| Literature DB >> 21716713 |
Rajit K Basu1, Derek S Wheeler, Stuart Goldstein, Lesley Doughty.
Abstract
Acute kidney injury (AKI) independently increases morbidity and mortality in children admitted to the hospital. Renal replacement therapy (RRT) is an essential therapy in the setting of AKI and fluid overload. The decision to initiate RRT is complex and often complicated by concerns related to patient hemodynamic and thermodynamic instability. The choice of which RRT modality to use depends on numerous criteria that are both patient and treatment center specific. Surprisingly, despite decades of use, no randomized, controlled trial study involving RRT in pediatrics has been performed. Because of these factors, clear-cut consensus is lacking regarding key questions surrounding RRT delivery. In this paper, we will summarize existing data concerning RRT use in children. We discuss the major modalities and the data-driven specifics of each, followed by controversies in RRT. As no standard of care is in widespread use for RRT in AKI or in multiorgan disease, we conclude in this paper that prospective studies of RRT are needed to identify best practice guidelines.Entities:
Year: 2011 PMID: 21716713 PMCID: PMC3119041 DOI: 10.4061/2011/785392
Source DB: PubMed Journal: Int J Nephrol
Comparison of peritoneal dialysis (PD), intermittent hemodialysis (IHD), and continuous renal replacement therapies (CRRT).
| Variable | PD | IHD | CRRT |
|---|---|---|---|
| Continuous therapy | Yes | No | Yes |
| Hemodynamic stability | Yes | No | Yes |
| Fluid balance achieved | Yes/No, Cycle dependent | Yes/No, Intermittent | Yes, pump controlled |
| Ease of use | Yes | No | No |
| Adequate nutrition delivery | variable | variable | Yes |
| Solute control | Yes | Yes | Yes |
| Ultrafiltration control | Variable | Yes | Yes |
| Anticoagulation | No | Yes | Yes |
| Acute ingestion removal | No | Yes | Variable |
| Continuous toxin removal | Variable | No | Yes |
| ICU nursing needs | Low | High | High |
| Patient mobility | No | Yes | No |
| Cost | Low | High | High |
| Vascular access need | No | Yes | Yes |
| Infection potential | Yes | Yes | Yes |
| Use in inborn-errors of metabolism | No | Yes | Yes |
Adapted with permission from Walters et al. [8].
Ideal Catheter size and patient size for CRRT.
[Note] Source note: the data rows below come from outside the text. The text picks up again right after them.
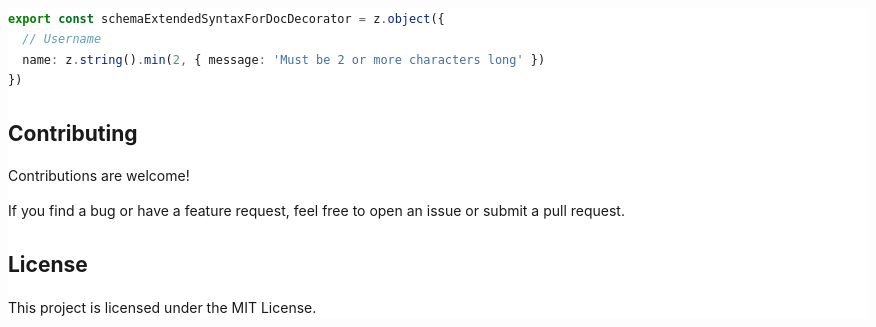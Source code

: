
```ts
export const schemaExtendedSyntaxForDocDecorator = z.object({
  // Username
  name: z.string().min(2, { message: 'Must be 2 or more characters long' })
})
```

## Contributing

Contributions are welcome!

If you find a bug or have a feature request, feel free to open an issue or submit a pull request.

## License

This project is licensed under the MIT License.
| Patient size | Catheter size | Site of insertion |
|---|---|---|
| Neonate | 7 Fr | IJ/EJ, femoral |
| 3–6 kilogram | 7 Fr | IJ/EJ, femoral |
| 6–10 kilogram | 8 Fr | IJ/EJ, subclav, femoral |
| >10–20 kilogram | 9 Fr | IJ/EJ, subclav, femoral |
| >20–30 kilogram | 10 Fr | IJ/EJ, subclav, femoral |
| >30 kilogram | 12 Fr | IJ/EJ, subclav, femoral |
Fr: French; IJ: internal jugular vein; EJ: external jugular vein; subclav: subclavian vein. Adapted with permission from Goldstein [34].